### Exercise
Which of the lines in the records below hold the string "hline"? Copy every one of them.

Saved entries
%%

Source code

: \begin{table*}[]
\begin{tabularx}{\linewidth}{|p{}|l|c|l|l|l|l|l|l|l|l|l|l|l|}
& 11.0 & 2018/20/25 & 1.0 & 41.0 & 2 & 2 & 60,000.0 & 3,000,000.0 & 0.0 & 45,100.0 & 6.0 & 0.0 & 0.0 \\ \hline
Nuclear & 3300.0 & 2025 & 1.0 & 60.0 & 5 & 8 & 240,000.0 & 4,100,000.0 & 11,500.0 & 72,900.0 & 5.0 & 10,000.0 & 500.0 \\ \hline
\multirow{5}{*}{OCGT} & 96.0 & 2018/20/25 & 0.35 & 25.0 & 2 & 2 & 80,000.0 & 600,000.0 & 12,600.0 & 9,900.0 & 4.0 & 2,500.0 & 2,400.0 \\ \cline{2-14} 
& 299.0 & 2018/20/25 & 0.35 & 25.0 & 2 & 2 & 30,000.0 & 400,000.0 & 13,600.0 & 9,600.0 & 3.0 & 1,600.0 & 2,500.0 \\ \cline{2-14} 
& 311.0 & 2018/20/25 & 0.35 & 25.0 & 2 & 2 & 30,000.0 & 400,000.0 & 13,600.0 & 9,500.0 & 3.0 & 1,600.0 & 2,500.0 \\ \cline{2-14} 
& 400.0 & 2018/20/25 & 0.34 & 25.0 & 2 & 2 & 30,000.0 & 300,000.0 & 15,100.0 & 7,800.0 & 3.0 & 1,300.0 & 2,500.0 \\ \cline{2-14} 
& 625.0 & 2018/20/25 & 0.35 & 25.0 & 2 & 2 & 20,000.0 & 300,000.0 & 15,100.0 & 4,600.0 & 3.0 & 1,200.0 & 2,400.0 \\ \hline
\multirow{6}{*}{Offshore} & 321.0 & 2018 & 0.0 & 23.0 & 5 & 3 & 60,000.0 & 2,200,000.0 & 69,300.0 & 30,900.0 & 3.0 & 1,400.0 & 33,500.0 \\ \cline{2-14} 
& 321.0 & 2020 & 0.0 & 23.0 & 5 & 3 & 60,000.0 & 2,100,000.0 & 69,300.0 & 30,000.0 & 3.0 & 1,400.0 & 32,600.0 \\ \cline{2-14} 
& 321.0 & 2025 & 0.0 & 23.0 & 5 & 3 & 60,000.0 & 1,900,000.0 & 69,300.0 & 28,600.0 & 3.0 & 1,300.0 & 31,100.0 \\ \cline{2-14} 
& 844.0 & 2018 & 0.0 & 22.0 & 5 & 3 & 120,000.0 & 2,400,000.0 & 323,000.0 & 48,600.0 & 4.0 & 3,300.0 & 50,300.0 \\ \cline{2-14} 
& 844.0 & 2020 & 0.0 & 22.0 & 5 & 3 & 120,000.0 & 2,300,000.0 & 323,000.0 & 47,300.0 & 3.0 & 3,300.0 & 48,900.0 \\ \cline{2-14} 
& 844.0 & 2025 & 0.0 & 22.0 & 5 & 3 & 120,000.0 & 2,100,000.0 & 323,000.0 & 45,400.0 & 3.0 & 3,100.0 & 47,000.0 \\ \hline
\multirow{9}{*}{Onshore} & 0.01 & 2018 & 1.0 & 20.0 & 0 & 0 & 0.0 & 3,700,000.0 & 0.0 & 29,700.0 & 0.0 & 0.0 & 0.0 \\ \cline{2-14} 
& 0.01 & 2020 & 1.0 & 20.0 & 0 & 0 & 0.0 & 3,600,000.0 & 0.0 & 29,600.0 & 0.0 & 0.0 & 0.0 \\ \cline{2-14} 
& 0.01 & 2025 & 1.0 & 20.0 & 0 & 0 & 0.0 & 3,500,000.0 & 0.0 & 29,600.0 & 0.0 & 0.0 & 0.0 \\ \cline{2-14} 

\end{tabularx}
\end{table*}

%%

### Output for this task
& 11.0 & 2018/20/25 & 1.0 & 41.0 & 2 & 2 & 60,000.0 & 3,000,000.0 & 0.0 & 45,100.0 & 6.0 & 0.0 & 0.0 \\ \hline
Nuclear & 3300.0 & 2025 & 1.0 & 60.0 & 5 & 8 & 240,000.0 & 4,100,000.0 & 11,500.0 & 72,900.0 & 5.0 & 10,000.0 & 500.0 \\ \hline
& 625.0 & 2018/20/25 & 0.35 & 25.0 & 2 & 2 & 20,000.0 & 300,000.0 & 15,100.0 & 4,600.0 & 3.0 & 1,200.0 & 2,400.0 \\ \hline
& 844.0 & 2025 & 0.0 & 22.0 & 5 & 3 & 120,000.0 & 2,100,000.0 & 323,000.0 & 45,400.0 & 3.0 & 3,100.0 & 47,000.0 \\ \hline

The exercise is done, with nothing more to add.